Work request — Wherever a line in the records below contains "github", copy that line.

Data under study —
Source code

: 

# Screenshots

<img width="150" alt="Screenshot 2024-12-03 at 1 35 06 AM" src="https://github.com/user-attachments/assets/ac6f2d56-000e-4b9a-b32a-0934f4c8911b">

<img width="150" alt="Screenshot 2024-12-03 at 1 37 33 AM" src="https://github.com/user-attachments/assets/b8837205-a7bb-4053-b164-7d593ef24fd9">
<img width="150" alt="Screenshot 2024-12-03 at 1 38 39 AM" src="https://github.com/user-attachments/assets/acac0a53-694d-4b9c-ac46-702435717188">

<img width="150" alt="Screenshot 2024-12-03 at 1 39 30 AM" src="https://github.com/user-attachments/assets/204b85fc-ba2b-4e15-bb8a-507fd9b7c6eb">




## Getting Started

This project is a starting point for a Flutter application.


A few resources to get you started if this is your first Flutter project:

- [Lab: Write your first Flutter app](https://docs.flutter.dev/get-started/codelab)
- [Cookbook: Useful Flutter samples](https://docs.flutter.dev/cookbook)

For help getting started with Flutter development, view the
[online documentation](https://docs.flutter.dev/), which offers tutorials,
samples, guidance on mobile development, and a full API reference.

Reply —
<img width="150" alt="Screenshot 2024-12-03 at 1 35 06 AM" src="https://github.com/user-attachments/assets/ac6f2d56-000e-4b9a-b32a-0934f4c8911b">
<img width="150" alt="Screenshot 2024-12-03 at 1 37 33 AM" src="https://github.com/user-attachments/assets/b8837205-a7bb-4053-b164-7d593ef24fd9">
<img width="150" alt="Screenshot 2024-12-03 at 1 38 39 AM" src="https://github.com/user-attachments/assets/acac0a53-694d-4b9c-ac46-702435717188">
<img width="150" alt="Screenshot 2024-12-03 at 1 39 30 AM" src="https://github.com/user-attachments/assets/204b85fc-ba2b-4e15-bb8a-507fd9b7c6eb">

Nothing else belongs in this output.